DPA Case No.:  11-R-0136 - Appeal of Demotion in Lieu of Layoff

Final Decision Adopted February 16, 2012
By:  Ronald Yank, Director


This matter was heard before Karla Broussard-Boyd, Administrative Law Judge (ALJ), Department of Personnel Administration (DPA) at 1:00 p.m. on October 26, 2011 in Sacramento, California.
Appellant was present and represented by Gerald James, Lead Counsel, Professional Engineers in California Government (PECG). 
Corina B. Dragan and Nicole D. Lobre, Labor Relations Counsel, DPA represented the California Department of Corrections and Rehabilitation (CDCR), respondent. The parties filed closing arguments on January 17, 2012.
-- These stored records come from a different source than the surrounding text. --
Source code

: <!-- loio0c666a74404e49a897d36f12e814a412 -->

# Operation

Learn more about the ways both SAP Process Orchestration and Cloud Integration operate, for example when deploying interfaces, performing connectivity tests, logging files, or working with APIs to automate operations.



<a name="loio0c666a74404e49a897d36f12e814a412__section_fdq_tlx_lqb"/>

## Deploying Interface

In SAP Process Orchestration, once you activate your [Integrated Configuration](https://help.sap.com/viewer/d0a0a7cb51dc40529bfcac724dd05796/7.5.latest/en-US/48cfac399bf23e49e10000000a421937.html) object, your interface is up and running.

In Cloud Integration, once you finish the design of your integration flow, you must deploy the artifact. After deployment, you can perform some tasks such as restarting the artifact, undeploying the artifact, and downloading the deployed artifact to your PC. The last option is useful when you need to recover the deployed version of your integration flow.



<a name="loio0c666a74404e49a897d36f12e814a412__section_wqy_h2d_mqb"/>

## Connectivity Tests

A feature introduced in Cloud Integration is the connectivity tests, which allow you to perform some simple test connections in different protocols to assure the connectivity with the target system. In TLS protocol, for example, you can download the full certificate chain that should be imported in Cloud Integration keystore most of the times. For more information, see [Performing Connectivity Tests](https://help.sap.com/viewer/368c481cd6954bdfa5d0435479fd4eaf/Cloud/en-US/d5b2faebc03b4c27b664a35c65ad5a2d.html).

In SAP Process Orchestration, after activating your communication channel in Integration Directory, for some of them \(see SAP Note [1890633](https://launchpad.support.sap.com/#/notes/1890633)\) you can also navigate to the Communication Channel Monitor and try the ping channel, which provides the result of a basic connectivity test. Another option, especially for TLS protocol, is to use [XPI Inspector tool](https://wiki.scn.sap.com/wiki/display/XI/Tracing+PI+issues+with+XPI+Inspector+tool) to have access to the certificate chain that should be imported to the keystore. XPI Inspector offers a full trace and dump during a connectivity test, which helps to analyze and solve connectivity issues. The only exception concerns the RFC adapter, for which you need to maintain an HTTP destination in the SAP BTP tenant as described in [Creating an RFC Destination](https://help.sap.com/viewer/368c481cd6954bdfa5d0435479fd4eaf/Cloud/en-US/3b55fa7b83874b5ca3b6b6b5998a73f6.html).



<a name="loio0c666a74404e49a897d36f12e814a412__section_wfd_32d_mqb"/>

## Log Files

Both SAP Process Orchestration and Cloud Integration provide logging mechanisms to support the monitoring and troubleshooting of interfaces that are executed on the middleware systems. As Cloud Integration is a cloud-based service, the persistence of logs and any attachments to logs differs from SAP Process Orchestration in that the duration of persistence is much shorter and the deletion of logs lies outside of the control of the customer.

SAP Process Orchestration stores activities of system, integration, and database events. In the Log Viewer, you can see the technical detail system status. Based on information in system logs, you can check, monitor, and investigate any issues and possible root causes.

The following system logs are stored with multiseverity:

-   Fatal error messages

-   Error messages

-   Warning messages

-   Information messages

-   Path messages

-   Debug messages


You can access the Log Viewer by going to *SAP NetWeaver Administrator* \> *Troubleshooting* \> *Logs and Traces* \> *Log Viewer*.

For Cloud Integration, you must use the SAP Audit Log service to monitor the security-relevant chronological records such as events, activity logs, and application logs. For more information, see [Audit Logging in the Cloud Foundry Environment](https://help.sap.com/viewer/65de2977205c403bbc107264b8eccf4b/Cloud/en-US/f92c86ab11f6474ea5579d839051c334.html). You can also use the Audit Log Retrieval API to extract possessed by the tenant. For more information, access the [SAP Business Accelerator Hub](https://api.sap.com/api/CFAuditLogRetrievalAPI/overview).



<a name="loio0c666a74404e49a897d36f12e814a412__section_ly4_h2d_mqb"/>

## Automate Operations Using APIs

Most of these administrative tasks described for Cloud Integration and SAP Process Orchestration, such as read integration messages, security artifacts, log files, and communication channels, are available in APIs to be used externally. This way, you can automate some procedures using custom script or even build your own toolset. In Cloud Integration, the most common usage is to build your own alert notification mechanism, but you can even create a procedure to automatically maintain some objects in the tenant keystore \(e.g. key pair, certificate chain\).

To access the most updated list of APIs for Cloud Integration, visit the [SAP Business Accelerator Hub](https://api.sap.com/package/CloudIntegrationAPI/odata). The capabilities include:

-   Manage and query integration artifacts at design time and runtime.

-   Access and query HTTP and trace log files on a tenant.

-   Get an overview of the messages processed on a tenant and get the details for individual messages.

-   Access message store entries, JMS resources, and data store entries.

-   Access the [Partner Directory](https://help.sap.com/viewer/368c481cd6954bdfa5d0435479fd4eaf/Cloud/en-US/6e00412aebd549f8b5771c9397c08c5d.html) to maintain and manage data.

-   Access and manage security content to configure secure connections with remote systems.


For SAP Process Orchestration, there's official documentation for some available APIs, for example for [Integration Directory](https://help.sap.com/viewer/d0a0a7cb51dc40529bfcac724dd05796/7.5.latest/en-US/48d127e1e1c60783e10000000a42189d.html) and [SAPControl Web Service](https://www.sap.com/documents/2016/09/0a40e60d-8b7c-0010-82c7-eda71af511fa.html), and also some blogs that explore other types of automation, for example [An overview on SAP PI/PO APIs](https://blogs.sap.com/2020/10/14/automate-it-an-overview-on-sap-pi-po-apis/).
Appellant received a formal demotion in lieu of layoff notice from CDCR, respondent, dated, August 26, 2011, with an effective date of October 2, 2011.  Appellant filed an appeal from demotion in lieu of layoff with DPA on September 23, 2011. 
Government Code section 19997.14 provides an employee may appeal to DPA within 30 days after receiving a notice of demotion in lieu of layoff on the grounds the required procedure has not been complied with or the demotion has not been made in good faith or was otherwise improper.  The appeal complies with the procedural requirements of Government Code section 19997.14.  DPA has jurisdiction over the appeal.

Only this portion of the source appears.